Task 4 - Satisfaction Analysis
Assuming that the satisfaction of a user is dependent on user engagement and experience, you’re expected in this section to analyze customer satisfaction in depth. The following tasks will guide you: 

Based on the engagement analysis + the experience analysis you conducted above,
Task 4. 1 - Write a python program to assign:
a.	engagement score to each user. Consider the engagement score as the Euclidean distance between the user data point & the less engaged cluster (use the first clustering for this) (Euclidean Distance)
b.	experience score to each user. Consider the experience score as the Euclidean distance between the user data point & the worst experience’s cluster. 
Task 4.2 - Consider the average of both engagement & experience scores as  the satisfaction score & report the top 10 satisfied customer 
Task 4.3 - Build a regression model of your choice to predict the satisfaction score of a customer. 
Task 4.4 - Run a k-means (k=2) on the engagement & the experience score. 
Task 4.5 - Aggregate the average satisfaction & experience score per cluster. 
Task 4.6 - Export your final table containing all user id + engagement, experience & satisfaction scores in your local MySQL database. Report a screenshot of a select query output on the exported table. 
Task 4.7 Model deployment tracking- deploy the model and monitor your model. Here you can use Docker or other MlOps tools which can help you to track your model’s change.  Your model tracking report includes code version, start and end time, source, parameters, metrics (loss convergence), and artifacts or any output file regarding each specific run. (CSV file, screenshot)


In [2]:
import numpy as np
import pandas as pd
import matplotlib.pyplot as plt
import seaborn as sns
import os
import sys
from sklearn.decomposition import PCA
from sklearn.preprocessing import MinMaxScaler, StandardScaler
from sklearn.cluster import KMeans
from sklearn.linear_model import RidgeCV
from sklearn.model_selection import train_test_split as tts
from sklearn.metrics import accuracy_score, r2_score
import pickle

In [None]:
base_path = os.getcwd().split("src")[0]
sys.path.append(base_path)

from src.scripts.utils import set_path

In [None]:
path = set_path("data")


>> set up path to the data directory


### Task 4. 1 - Write a python program to assign: a. engagement score to each user.
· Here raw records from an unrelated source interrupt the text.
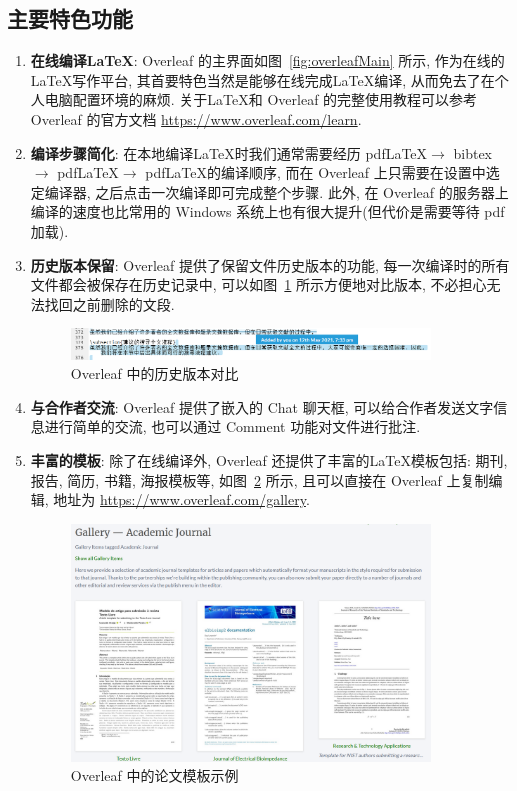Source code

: \documentclass{formatBook}
\begin{document}
\subsection{主要特色功能}\label{subsection:features}

\begin{enumerate}
    \item \textbf{在线编译\LaTeX }: Overleaf 的主界面如图~\ref{fig:overleafMain} 所示, 作为在线的\LaTeX 写作平台, 其首要特色当然是能够在线完成\LaTeX 编译, 从而免去了在个人电脑配置环境的麻烦. 关于\LaTeX 和 Overleaf 的完整使用教程可以参考 Overleaf 的官方文档 \url{https://www.overleaf.com/learn}.
    \item \textbf{编译步骤简化}: 在本地编译\LaTeX 时我们通常需要经历 pdf\LaTeX $\rightarrow$ bibtex $\rightarrow$ pdf\LaTeX $\rightarrow$ pdf\LaTeX 的编译顺序, 而在 Overleaf 上只需要在设置中选定编译器, 之后点击一次编译即可完成整个步骤. 此外, 在 Overleaf 的服务器上编译的速度也比常用的 Windows 系统上也有很大提升(但代价是需要等待 pdf 加载).
    \item \textbf{历史版本保留}: Overleaf 提供了保留文件历史版本的功能, 每一次编译时的所有文件都会被保存在历史记录中, 可以如图~\ref{fig:history} 所示方便地对比版本, 不必担心无法找回之前删除的文段.
          \begin{figure}[H]
              \centering
              \includegraphics[width=0.9\textwidth]{figure/history.png}
              \caption{Overleaf 中的历史版本对比}
              \label{fig:history}
          \end{figure}
    \item \textbf{与合作者交流}: Overleaf 提供了嵌入的 Chat 聊天框, 可以给合作者发送文字信息进行简单的交流, 也可以通过 Comment 功能对文件进行批注.
    \item \textbf{丰富的模板}: 除了在线编译外, Overleaf 还提供了丰富的\LaTeX 模板包括: 期刊, 报告, 简历, 书籍, 海报模板等, 如图~\ref{fig:template} 所示, 且可以直接在 Overleaf 上复制编辑, 地址为 \url{https://www.overleaf.com/gallery}.
          \begin{figure}[htbp]
              \centering
              \includegraphics[width=0.9\textwidth]{figure/template.png}
              \caption{Overleaf 中的论文模板示例}
              \label{fig:template}
          \end{figure}
\end{enumerate}
\end{document}
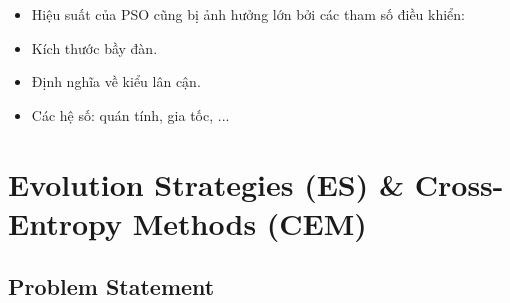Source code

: \documentclass{book}
\begin{document}
\begin{itemize}
    \item Hiệu suất của PSO cũng bị ảnh hưởng lớn bởi các tham số điều khiển:
    \item Kích thước bầy đàn.
    \item Định nghĩa về kiểu lân cận.
    \item Các hệ số: quán tính, gia tốc, ...
\end{itemize}
\chapter{Evolution Strategies (ES) \& Cross-Entropy Methods (CEM)}
\section{Problem Statement}
\end{document}
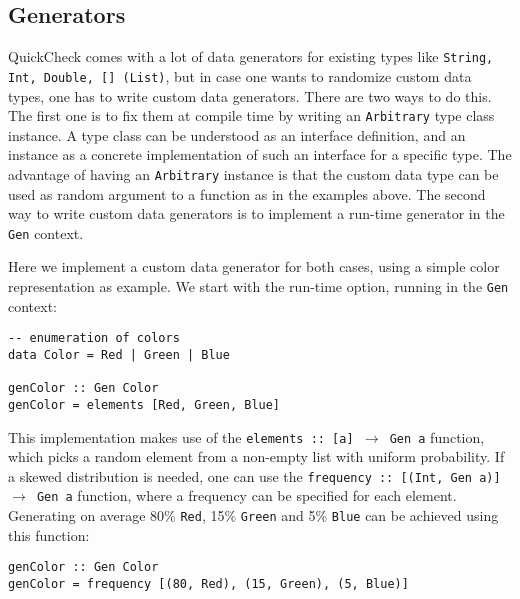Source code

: \subsection{Generators}
QuickCheck comes with a lot of data generators for existing types like \texttt{String, Int, Double, [] (List)}, but in case one wants to randomize custom data types, one has to write custom data generators. There are two ways to do this. The first one is to fix them at compile time by writing an \texttt{Arbitrary} type class instance. A type class can be understood as an interface definition, and an instance as a concrete implementation of such an interface for a specific type. The advantage of having an \texttt{Arbitrary} instance is that the custom data type can be used as random argument to a function as in the examples above. The second way to write custom data generators is to implement a run-time generator in the \texttt{Gen} context.

Here we implement a custom data generator for both cases, using a simple color representation as example. We start with the run-time option, running in the \texttt{Gen} context:

\begin{footnotesize}
\begin{verbatim}
-- enumeration of colors
data Color = Red | Green | Blue

genColor :: Gen Color
genColor = elements [Red, Green, Blue]
\end{verbatim}
\end{footnotesize}

This implementation makes use of the \texttt{elements :: [a] $\rightarrow$ Gen a} function, which picks a random element from a non-empty list with uniform probability. If a skewed distribution is needed, one can use the \texttt{frequency :: [(Int, Gen a)] $\rightarrow$ Gen a} function, where a frequency can be specified for each element. Generating on average 80\% \texttt{Red}, 15\% \texttt{Green} and 5\% \texttt{Blue} can be achieved using this function:

\begin{footnotesize}
\begin{verbatim}
genColor :: Gen Color
genColor = frequency [(80, Red), (15, Green), (5, Blue)]
\end{verbatim}
\end{footnotesize}

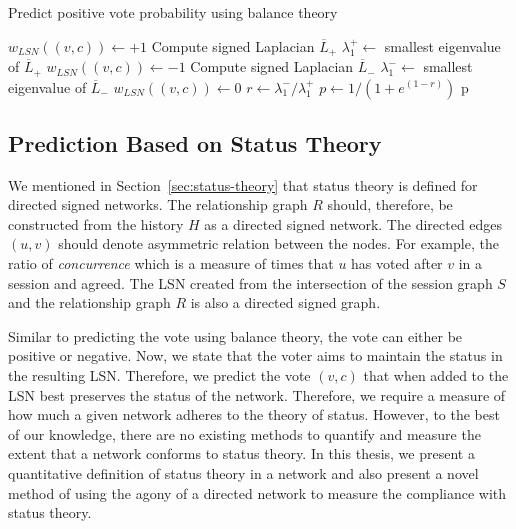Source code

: \begin{algorithm}[htp]
    \DontPrintSemicolon
    \caption{Predict positive vote probability using balance theory}
    \label{alg:balance-pred}
    $w_{LSN}((v,c)) \leftarrow +1$ 
    Compute signed Laplacian $\overline{L}_+$\;
    $\lambda_1^+ \leftarrow $ smallest eigenvalue of $\overline{L}_+$\;
    $w_{LSN}((v,c)) \leftarrow -1$  
    Compute signed Laplacian $\overline{L}_-$\;
    $\lambda_{1}^- \leftarrow$ smallest eigenvalue of $\overline{L}_-$\;
    $w_{LSN}((v,c)) \leftarrow 0$ 
    $r \leftarrow {\lambda_{1}^-}/{\lambda_{1}^{+}}$\;
    $p \leftarrow 1/(1+e^{(1-r)})$\;
    \Return p
\end{algorithm}

\subsection{Prediction Based on Status Theory }
\label{subsec:prediction-based-status}
We mentioned in Section~\ref{sec:status-theory} that status theory is defined for directed signed networks.
The relationship graph $R$ should, therefore, be constructed from the history $H$ as a directed signed network.
The directed edges $(u,v)$ should denote asymmetric relation between the nodes.
For example, the ratio of \textit{concurrence} which is a measure of times that $u$ has voted after $v$ in a session and agreed.
The LSN created from the intersection of the session graph $S$ and the relationship graph $R$ is also a directed signed graph.

Similar to predicting the vote using balance theory, the vote can either be positive or negative.
Now, we state that the voter aims to maintain the status in the resulting LSN.
Therefore, we predict the vote $(v,c)$ that when added to the LSN best preserves the status of the network.
Therefore, we require a measure of how much a given network adheres to the theory of status.
However, to the best of our knowledge, there are no existing methods to quantify and measure the extent that a network conforms to status theory.
In this thesis, we present a quantitative definition of status theory in a network and also present a novel method of using the agony of a directed network to measure the compliance with status theory.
Consider the engagement score as the Euclidean distance between the user data point & the less engaged cluster (use the first clustering for this) (Euclidean Distance) b. experience score to each user. Consider the experience score as the Euclidean distance between the user data point & the worst experience’s cluster

In [4]:
ue_data = pd.read_csv(path + "user_engagement_data.csv", index_col= 'MSISDN')
ux_data = pd.read_csv(path + "user_experience_data.csv", index_col= 'MSISDN/Number')

In [5]:
ue_data.isna().sum()

tot number of session            0
tot sessions duration (hrs)      0
social media data usage (MBs)    0
google data usage (MBs)          0
Email data usage (MBs)           0
youtube data usage (MBs)         0
netflix data usage (MBs)         0
gaming apps data usage (MBs)     0
other apps data usage (MBs)      0
tot downloaded data (MBs)        0
tot uploaded data (MBs)          0
tot data usage (MBs)             0
labels                           0
dtype: int64

In [6]:
# ue_data = ue_data.rename(columns= {"label": "labels"})

In [7]:
ue_clusters = pd.read_csv(path + "user_engagement_cluster_centers.csv", index_col= 'labels')#.loc[["less engagement"]]
ux_clusters = pd.read_csv(path + "user_experience_cluster_centers.csv", index_col= 'labels')#.loc[["bad experience"]]

In [8]:
scaler_ux = MinMaxScaler()
scaler_ue = MinMaxScaler()

In [9]:
# keys = ue_data.select_dtypes(exclude = ["int", "float"]).keys()
# ue_data_scaled = pd.DataFrame(ue_data[keys])

ue_data_scaled = pd.DataFrame(index= ue_data.index)
keys = ue_data.select_dtypes(["int", "float"]).keys()
ue_data_scaled[keys] = scaler_ue.fit_transform(ue_data[keys])

In [10]:
# keys = ux_data.select_dtypes(exclude = ["int", "float"]).keys()
# ux_data_scaled = pd.DataFrame(ux_data[keys])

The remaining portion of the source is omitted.